Exception happened during processing of request from ('172.17.2.118', 57268) Traceback (most recent call last): File "/usr/lib64/python2.7/SocketServer.py", line 295, in _handle_request_noblock self.process_request(request, client_address) File "/usr/lib64/python2.7/SocketServer.py", line 321, in process_request self.finish_request(request, client_address) File "/usr/lib64/python2.7/SocketServer.py", line 334, in finish_request self.RequestHandlerClass(request, client_address, self) File "/usr/lib64/python2.7/SocketServer.py", line 649, in init self.handle() File "/usr/src/py-kms/server.py", line 136, in handle res = handler.populate().bytes() File "/usr/src/py-kms/rpcBase.py", line 41, in populate return self.generateResponse(self.parseRequest()) File "/usr/src/py-kms/rpcRequest.py", line 18, in generateResponse responseData = kmsBase.generateKmsResponseData(request['pduData'], self.config) File "/usr/src/py-kms/kmsBase.py", line 307, in generateKmsResponseData return messagehandler.executeRequestLogic() File "/usr/src/py-kms/kmsRequestV4.py", line 83, in executeRequestLogic response = self.serverLogic(requestData['request']) File "/usr/src/py-kms/kmsBase.py", line 159, in serverLogic local_dt = utc.localize(dt).astimezone(timezones.localtz()).strftime('%Y-%m-%d %H:%M:%S %Z (UTC%z)') File "/usr/src/py-kms/timezones.py", line 75, in localtz _localtz = detect_timezone() File "/usr/src/py-kms/timezones.py", line 99, in detect_timezone tz = _detect_timezone_etc_localtime() File "/usr/src/py-kms/timezones.py", line 138, in _detect_timezone_etc_localtime tz = _tzinfome(tzname) File "/usr/src/py-kms/timezones.py", line 56, in _tzinfome tzinfo = pytz.timezone(tzinfo) File "/usr/lib/python2.7/site-packages/pytz/init.py", line 170, in timezone _tzinfo_cache[zone] = build_tzinfo(zone, fp) File "/usr/lib/python2.7/site-packages/pytz/tzfile.py", line 33, in build_tzinfo assert magic == _byte_string('TZif'), 'Got magic %s' % repr(magic) AssertionError: Got magic '# Al'

Sorry, but I don't know why the font has gone bold or the font size has changed.

[ThunderEX]

A simple workaround is just to delete timezones.py.

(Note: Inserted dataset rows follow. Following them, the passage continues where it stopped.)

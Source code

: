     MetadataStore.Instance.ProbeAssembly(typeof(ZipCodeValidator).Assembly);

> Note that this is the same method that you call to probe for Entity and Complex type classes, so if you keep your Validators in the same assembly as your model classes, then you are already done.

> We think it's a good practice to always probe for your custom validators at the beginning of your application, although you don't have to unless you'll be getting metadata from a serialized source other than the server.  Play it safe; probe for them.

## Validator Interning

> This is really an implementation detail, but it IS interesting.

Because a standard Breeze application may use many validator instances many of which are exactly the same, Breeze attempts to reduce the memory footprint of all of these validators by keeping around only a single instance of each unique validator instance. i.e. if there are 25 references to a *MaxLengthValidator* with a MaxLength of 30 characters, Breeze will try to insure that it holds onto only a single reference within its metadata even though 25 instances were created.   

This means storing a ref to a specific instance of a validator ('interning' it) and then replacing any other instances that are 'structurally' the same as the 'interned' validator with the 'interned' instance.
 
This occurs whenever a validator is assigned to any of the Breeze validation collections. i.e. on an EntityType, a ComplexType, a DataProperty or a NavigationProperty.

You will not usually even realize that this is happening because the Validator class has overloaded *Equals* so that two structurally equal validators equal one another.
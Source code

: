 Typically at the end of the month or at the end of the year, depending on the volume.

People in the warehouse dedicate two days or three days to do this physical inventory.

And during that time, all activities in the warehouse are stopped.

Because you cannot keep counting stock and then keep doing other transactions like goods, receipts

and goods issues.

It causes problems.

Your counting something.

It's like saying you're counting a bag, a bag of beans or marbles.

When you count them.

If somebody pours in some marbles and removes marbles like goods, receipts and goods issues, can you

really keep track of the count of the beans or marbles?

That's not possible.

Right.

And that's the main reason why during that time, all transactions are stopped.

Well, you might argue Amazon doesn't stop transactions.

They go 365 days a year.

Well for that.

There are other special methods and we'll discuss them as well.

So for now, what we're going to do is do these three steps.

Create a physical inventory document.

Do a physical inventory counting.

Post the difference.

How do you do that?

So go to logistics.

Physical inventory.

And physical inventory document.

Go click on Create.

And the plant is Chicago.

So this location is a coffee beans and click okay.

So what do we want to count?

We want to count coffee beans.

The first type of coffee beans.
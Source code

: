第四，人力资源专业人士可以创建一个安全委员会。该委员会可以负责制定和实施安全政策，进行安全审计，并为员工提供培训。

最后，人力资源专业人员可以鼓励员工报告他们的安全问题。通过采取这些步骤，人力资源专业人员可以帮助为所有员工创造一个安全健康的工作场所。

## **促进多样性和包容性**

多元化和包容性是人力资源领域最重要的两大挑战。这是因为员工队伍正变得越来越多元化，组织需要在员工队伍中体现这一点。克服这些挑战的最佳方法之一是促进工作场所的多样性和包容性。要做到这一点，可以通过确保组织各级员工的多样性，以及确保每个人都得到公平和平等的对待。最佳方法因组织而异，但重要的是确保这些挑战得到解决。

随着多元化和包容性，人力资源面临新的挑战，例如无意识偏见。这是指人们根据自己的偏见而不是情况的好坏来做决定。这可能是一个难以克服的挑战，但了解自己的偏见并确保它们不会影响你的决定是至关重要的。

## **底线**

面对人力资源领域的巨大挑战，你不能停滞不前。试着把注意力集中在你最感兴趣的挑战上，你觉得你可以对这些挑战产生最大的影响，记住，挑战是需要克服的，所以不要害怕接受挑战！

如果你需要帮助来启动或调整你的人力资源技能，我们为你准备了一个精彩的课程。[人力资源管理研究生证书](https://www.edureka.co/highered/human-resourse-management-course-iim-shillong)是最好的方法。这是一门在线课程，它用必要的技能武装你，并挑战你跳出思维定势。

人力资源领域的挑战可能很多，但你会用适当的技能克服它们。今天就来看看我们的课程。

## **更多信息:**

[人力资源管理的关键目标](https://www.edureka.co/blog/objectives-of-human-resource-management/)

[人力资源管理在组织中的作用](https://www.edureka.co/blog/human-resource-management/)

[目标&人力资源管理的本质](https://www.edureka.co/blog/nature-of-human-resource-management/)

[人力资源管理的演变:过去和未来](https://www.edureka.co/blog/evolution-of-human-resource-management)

This file is used to display time in local time zone in server side. But it depends on pytz module, which often have some problem with old pytz module or rare OS/distribution.

If you remove it, this feature will be skipped and activation still works.

[NickJH]

Thanks. I can confirm that removing timzones.py (and timezones.pyc) allows py-kms to activate a license. FWIW I use ClearOS 7.x which should be binary compatible with Centos7 and probably EL7. The python version is 2.7.5-58.el7.x86_64 so I don't think this counts as a rare distro. I have a /etc/localtime file which is a symlink to "../usr/share/zoneinfo/Europe/London". My python skills don't allow me to debug further very quickly.

[edit] pytz is version 2016.10-2.el7.noarch [/edit]

[ThunderEX]

today I looked into this issue. It seems time from KMS client is local time without time zone info. So with pytz or not, we still won't know time zone of client. Thus, I pushed 45150d6e998eb5ef4368065ebdd83d20794e71f7 to remove pytz and timezones.py permanently.